The Northern Leader joins three other Alaskan Leader vessels and participates in the Bering Sea and Aleutian Islands Pacific cod fishery.
The Northern Leader was set for launch Jan. 26 in Washington. The Tacoma-based J.M. Martinac Shipbuilding Corp. will finish building the boat once it’s in the water, as it is too large to be finished indoors.
The Northern Leader’s construction was expected to create more than 100 jobs and apprenticeships. It was designed by Seattle-based Jensen Maritime, a naval architecture firm owned by Crowley Marine Corp., and the vessel plan was awarded a New Wave Award at the 2012 Pacific Marine Expo.
Farther north, construction is under way on the 136-foot Arctic Prowler in Ketchikan at Alaska Ship and Drydock. The Arctic Prowler will fish for Pacific cod, sablefish and turbot, in the Bering Sea and Gulf of Alaska.
The Northern Leader and Arctic Prowler construction is the start of what could be a boost for shipyards in Washington and Alaska.
More new ships could be built for the freezer longliner fleet, incentivized by action taken by the North Pacific Fishery Management Council in October.
The council’s action increased the allowed maximum length overall for freezer longliners, which was necessary to make replacement an economic investment, said Freezer Longline Coalition’s Executive Director Chad See.
“Ultimately, the replacement plan will allow our boats to become more efficient,” See said.
The current freezer longliners operating in the Bering Sea and Aleutian Islands, or BSAI, are among the old ships in the far north. Many are more than 40 years old, and have seen multiple uses since they were first created, See said. Some were active in World War II, he said.
With age comes safety concerns, and the new ships are expected to be much safer, in part from simple things, like more space for processing and moving about the vessel.
A new freezer longliner likely costs $25 million to $35 million, See said. The longer length means the boats can compete on the world market, processing additional parts of the fish, and new technology means they’ll be more efficient in general, including in fuel-use, See said. The Northern Leader will allow for 100 percent utilization of fish parts.
Amendment 80 fleet
Freezer longliners aren’t the only boats up for replacement.
Amendment 80 vessels, which are catcher-processor trawlers participating in BSAI groundfish fisheries, now have their own motive for replacement: American Fishing Act, or AFA, pollock vessels cannot be used to replace Amendment 80 vessels.
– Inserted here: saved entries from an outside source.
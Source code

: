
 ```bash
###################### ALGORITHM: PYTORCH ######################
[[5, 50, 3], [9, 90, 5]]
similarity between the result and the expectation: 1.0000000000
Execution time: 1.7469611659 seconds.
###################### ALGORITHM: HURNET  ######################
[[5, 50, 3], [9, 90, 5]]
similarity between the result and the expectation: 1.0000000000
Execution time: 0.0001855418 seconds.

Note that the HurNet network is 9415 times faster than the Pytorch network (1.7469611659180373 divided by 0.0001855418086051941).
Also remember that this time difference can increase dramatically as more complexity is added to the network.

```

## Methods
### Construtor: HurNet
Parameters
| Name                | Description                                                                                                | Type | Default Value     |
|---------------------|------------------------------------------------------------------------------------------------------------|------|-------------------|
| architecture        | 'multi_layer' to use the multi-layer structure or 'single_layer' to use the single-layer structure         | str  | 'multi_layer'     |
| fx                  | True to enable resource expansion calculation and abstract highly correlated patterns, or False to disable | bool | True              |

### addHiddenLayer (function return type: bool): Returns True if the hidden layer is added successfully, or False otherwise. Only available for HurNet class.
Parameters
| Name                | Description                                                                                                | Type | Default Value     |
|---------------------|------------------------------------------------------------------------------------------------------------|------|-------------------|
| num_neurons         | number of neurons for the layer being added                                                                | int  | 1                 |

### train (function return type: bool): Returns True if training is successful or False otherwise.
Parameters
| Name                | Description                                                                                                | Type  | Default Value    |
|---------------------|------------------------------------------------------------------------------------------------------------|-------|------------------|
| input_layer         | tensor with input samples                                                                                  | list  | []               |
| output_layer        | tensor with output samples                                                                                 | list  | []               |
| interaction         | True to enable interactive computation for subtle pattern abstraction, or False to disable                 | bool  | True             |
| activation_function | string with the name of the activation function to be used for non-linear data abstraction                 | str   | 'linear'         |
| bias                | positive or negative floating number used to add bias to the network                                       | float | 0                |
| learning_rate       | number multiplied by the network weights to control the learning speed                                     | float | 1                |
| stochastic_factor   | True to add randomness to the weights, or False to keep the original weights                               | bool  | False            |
That provision, essentially codifying the intended separation between the two sectors, was included in the Coast Guard reauthorization that was signed into law in December.
Groundfish Forum Executive Director Lori Swanson said that because the AFA vessels have capital that the Amendment 80 fleet can’t match, concerns about AFA entrance made it too risky for Amendment 80 boats to get replaced.
“The biggest thing was knowing who’s going to be fishing in the sector,” Swanson said.
Now that the vessels don’t have to worry about that, 27 permits are associated with vessels that could get replaced, Swanson said.
Amendment 80 vessels fish for certain non-pollock groundfish species, including Atka mackerel, Pacific cod, arrowtooth flounder, flatfish and some rockfish species.
American Fisheries Act vessels are factory trawlers who prosecute pollock in the Bering Sea, a program Swanson described as lucrative and well-managed.
With financial stability more certain, Swanson said vessels are ready for replacement.
“I know of at least one company that has the drawings done,” Swanson said.
Swanson said she thinks here will be at least four or five new vessels in the next five to ten years.
A new boat costs $30 million to $50 million.
“There’s a lot of jobs involved in building one of the boats,” Swanson said.
It’s not just regulatory action directly related to vessel replacement that is making new boats a reality.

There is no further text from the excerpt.